Sure he looks like he just came of legal age to rent a car, but 10 years ago Demetri Martin was dropping out of his last year of school at NYU Law (on a full-ride scholarship, no less) to pursue a career in stand-up comedy.

And while it wasn’t too long before he caught a break on Comedy Central’s stand-up showcase Premium Blend in 2001, it would be a while before Martin received bigger recognition than a serf toiling in the background.

After a bit role in 2002’s Analyze That, a show at the Edinburgh Fringe Festival and a year of writing for Late Night with Conan O’Brien, Martin became a more recognizable figure in late 2005 when he joined The Daily Show with Jon Stewart as the Senior Youth Correspondent where his segment, “Trendspotting,” was devoted to the satirical discussion and analysis of “hip trends.”

Along with three comedy albums, and bit parts in both 2008’s Rainn Wilson vehicle The Rocker and HBO’s Flight of the Conchords, it seems about damned time Martin got his own show (appropriately produced by Jon Stewart’s Busboy Productions).
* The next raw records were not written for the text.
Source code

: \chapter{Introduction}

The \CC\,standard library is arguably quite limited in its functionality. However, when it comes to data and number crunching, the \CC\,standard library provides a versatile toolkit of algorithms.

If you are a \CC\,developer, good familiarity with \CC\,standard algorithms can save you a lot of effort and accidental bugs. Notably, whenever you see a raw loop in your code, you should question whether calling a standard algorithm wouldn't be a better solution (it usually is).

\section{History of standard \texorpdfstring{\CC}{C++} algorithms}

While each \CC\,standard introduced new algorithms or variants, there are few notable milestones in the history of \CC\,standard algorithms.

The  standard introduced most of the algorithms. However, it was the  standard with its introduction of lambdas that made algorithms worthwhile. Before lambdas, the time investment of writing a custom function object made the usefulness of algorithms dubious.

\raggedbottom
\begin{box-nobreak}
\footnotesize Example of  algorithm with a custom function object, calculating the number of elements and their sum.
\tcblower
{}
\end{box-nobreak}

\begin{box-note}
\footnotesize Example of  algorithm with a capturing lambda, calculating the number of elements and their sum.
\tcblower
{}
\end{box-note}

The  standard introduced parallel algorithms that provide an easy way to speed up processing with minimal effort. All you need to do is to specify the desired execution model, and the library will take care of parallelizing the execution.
Important Things with Demetri Martin
is a sketch-comedy show in which Martin devotes each episode to an abstract concept or action that can be applied to a variety of contexts. For example, the first episode’s important thing is “timing,” whereas the second’s is “power.”
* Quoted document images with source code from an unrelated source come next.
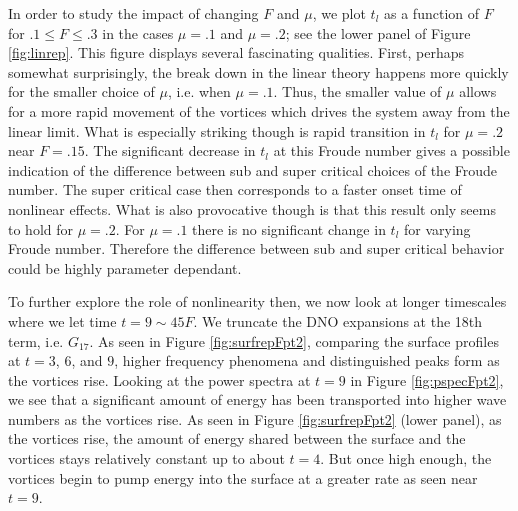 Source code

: \documentclass[a4paper,11pt]{article}
\begin{document}
In order to study the impact of changing $F$ and $\mu$, we plot $t_{l}$ as a function of $F$ for $.1\leq F \leq .3$ in the cases $\mu=.1$ and $\mu=.2$; see the lower panel of Figure \ref{fig:linrep}.  This figure displays several fascinating qualities.  First, perhaps somewhat surprisingly, the break down in the linear theory happens more quickly for the smaller choice of $\mu$, i.e. when $\mu=.1$.  Thus, the smaller value of $\mu$ allows for a more rapid movement of the vortices which drives the system away from the linear limit.  What is especially striking though is rapid transition in $t_{l}$ for $\mu=.2$ near $F=.15$.  The significant decrease in $t_{l}$ at this Froude number gives a possible indication of the difference between sub and super critical choices of the Froude number.   The super critical case then corresponds to a faster onset time of nonlinear effects.  What is also provocative though is that this result only seems to hold for $\mu=.2$.  For $\mu=.1$ there is no significant change in $t_{l}$ for varying Froude number.  Therefore the difference between sub and super critical behavior could be highly parameter dependant.  

To further explore the role of nonlinearity then, we now look at longer timescales where we let time $t = 9 \sim 45 F$.  We truncate the DNO expansions at the 18th term, i.e. $G_{17}$.  As seen in Figure \ref{fig:surfrepFpt2}, comparing the surface profiles at $t=3$, $6$, and $9$, higher frequency phenomena and distinguished peaks form as the vortices rise.  Looking at the power spectra at $t=9$ in Figure \ref{fig:pspecFpt2}, we see that a significant amount of energy has been transported into higher wave numbers as the vortices rise.
As seen in Figure \ref{fig:surfrepFpt2} (lower panel), as the vortices rise, the amount of energy shared between the surface and the vortices stays relatively constant up to about $t=4$.  But once high enough, the vortices begin to pump energy into the surface at a greater rate as seen near $t=9$.
\end{document}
If the show’s concept seems a bit flimsy, well, it sort of is. Like many sketch-comedy shows Important Things is real hit-and-miss with the jokes. The show features a variety of forums in which Martin can unleash his comedy: his stand-up bit (much like the opening monologue of a late-night variety show), sketches (often featuring guest actors) and short animated segments and music where Martin will play at least one instrument and sing a song somehow related to the show’s theme.

Although Important Things is occasionally funny, it feels like it might work better if Martin dropped the whole single-topic motif and just continued with funny sketches. Martin often reaches too far in his attempts to connect certain jokes to the show’s topic.
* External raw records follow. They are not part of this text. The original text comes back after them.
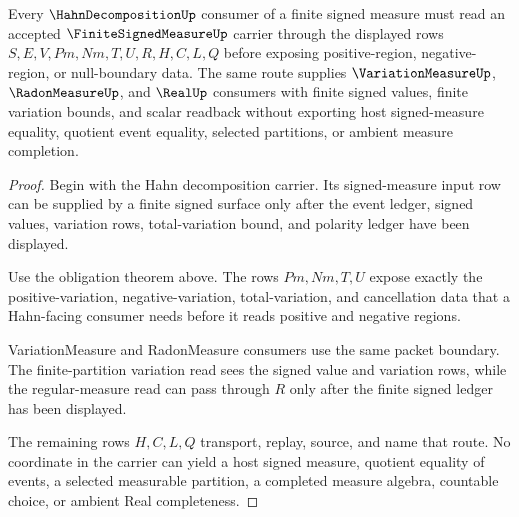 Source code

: \begin{theorem}
\label{thm:finite-signed-measure-hahn-consumer-route}
Every $\HahnDecompositionUp$ consumer of a finite signed measure must read an accepted $\FiniteSignedMeasureUp$ carrier through the displayed rows $S,E,V,Pm,Nm,T,U,R,H,C,L,Q$ before exposing positive-region, negative-region, or null-boundary data. The same route supplies $\VariationMeasureUp$, $\RadonMeasureUp$, and $\RealUp$ consumers with finite signed values, finite variation bounds, and scalar readback without exporting host signed-measure equality, quotient event equality, selected partitions, or ambient measure completion.
\end{theorem}
\begin{proof}
Begin with the Hahn decomposition carrier. Its signed-measure input row can be supplied by a finite signed surface only after the event ledger, signed values, variation rows, total-variation bound, and polarity ledger have been displayed.

Use the obligation theorem above. The rows $Pm,Nm,T,U$ expose exactly the positive-variation, negative-variation, total-variation, and cancellation data that a Hahn-facing consumer needs before it reads positive and negative regions.

VariationMeasure and RadonMeasure consumers use the same packet boundary. The finite-partition variation read sees the signed value and variation rows, while the regular-measure read can pass through $R$ only after the finite signed ledger has been displayed.

The remaining rows $H,C,L,Q$ transport, replay, source, and name that route. No coordinate in the carrier can yield a host signed measure, quotient equality of events, a selected measurable partition, a completed measure algebra, countable choice, or ambient Real completeness.
\end{proof}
Yeah, when the 35-year-old hipster goes on a tirade about how he hates meeting babies because they never remember him, then explains to a non-existent baby, “Uh, we met last week, and you didn’t even freakin’ look at me. I believe you were shitting in your pants when we spoke,” it is pretty damn funny. But tying the entire concept to timing is a bit of a stretch.

Martin’s show is disjointed and often a tad confusing, as if it were thrown together using a digital camera and iMovie in Martin’s parents’ basement. Although perhaps that’s the appeal of Martin’s crude animations, sketches, songs and monologues; they are all well within the bounds of the haphazard and seemingly arbitrary sense of humor shared by the YouTube generation.

Important Things
is like one man’s YouTube channel, only it’s on cable television. Some people are going to love every bizarre deadpan joke coming out of Martin’s mouth, while still others will find some to love and probably more to be irritated by.

The important thing to remember about Important Things is that its content is much smarter than just about any legally distributed content on YouTube. Now if only it were all funny instead of just some of it.

I think Martin simply hasn’t hit his stride yet, but hopefully he will in the coming weeks. General reception to the show has been positive, so I think things look pretty good for the future of Important Things with Demetri Martin.

But, what do I know? Don’t let me tell you how Important Things is, decide for yourself with an all new episode tonight where Demetri Martin discusses “brains.”